▶ _Problem to work on_:
Transcribe the listing word for word, beginning at its first line and ending at the line containing "Interpret metrics in Azure Monitor"; omit the pictures.
⁂
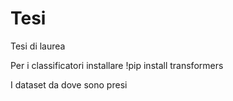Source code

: # Tesi
Tesi di laurea


Per i classificatori installare !pip install transformers



I dataset da dove sono presi
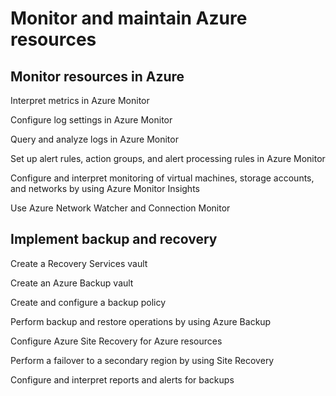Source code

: # Monitor and maintain Azure resources

## Monitor resources in Azure

Interpret metrics in Azure Monitor

Configure log settings in Azure Monitor

Query and analyze logs in Azure Monitor

Set up alert rules, action groups, and alert processing rules in Azure Monitor

Configure and interpret monitoring of virtual machines, storage accounts, and networks by using Azure Monitor Insights

Use Azure Network Watcher and Connection Monitor

## Implement backup and recovery

Create a Recovery Services vault

Create an Azure Backup vault

Create and configure a backup policy

Perform backup and restore operations by using Azure Backup

Configure Azure Site Recovery for Azure resources

Perform a failover to a secondary region by using Site Recovery

Configure and interpret reports and alerts for backups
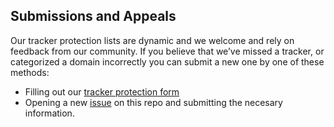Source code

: ## Submissions and Appeals

Our tracker protection lists are dynamic and we welcome and rely on feedback from our community. If you believe that we’ve missed a tracker, or categorized a domain incorrectly you can submit a new one by one of these methods:

- Filling out our [tracker protection form](https://disconnect.me/trackerprotection)
- Opening a new [issue](https://github.com/disconnectme/github_testbed/issues/new?assignees=&labels=&projects=&template=submissions_and_appeals.yml) on this repo and submitting the necesary information.
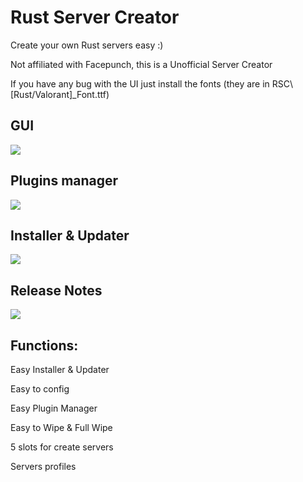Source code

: # Rust Server Creator
<p>Create your own Rust servers easy :)</p>
<p>Not affiliated with Facepunch, this is a Unofficial Server Creator</p>
<p>If you have any bug with the UI just install the fonts (they are in RSC\[Rust/Valorant]_Font.ttf)</p>

<h2>GUI</h2>
<img src="https://user-images.githubusercontent.com/78761999/182151947-497b637e-2cbf-4aa8-b6a3-90cc115298cf.png">

<h2>Plugins manager</h2>
<img src="https://user-images.githubusercontent.com/78761999/182152273-04931b3d-5228-472f-92ef-326c89ce4afb.png">

<h2>Installer & Updater</h2>
<img src="https://user-images.githubusercontent.com/78761999/182152366-b00d3343-2cbe-4a66-9fe1-6da038c5df3b.png">

<h2>Release Notes</h2>
<img src="https://user-images.githubusercontent.com/78761999/182152532-e2176dc3-2e4b-43c8-b90d-106d85ecae1a.png">

<h2>Functions:</h2>
<p>Easy Installer & Updater</p>
<p>Easy to config</p>
<p>Easy Plugin Manager</p>
<p>Easy to Wipe & Full Wipe</p>
<p>5 slots for create servers</p>
<p>Servers profiles</p>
⁂
▶ _Answer section_:
Source code

: # Tesi
Tesi di laurea


Per i classificatori installare !pip install transformers



I dataset da dove sono presi
Source code

: # Monitor and maintain Azure resources

## Monitor resources in Azure

Interpret metrics in Azure Monitor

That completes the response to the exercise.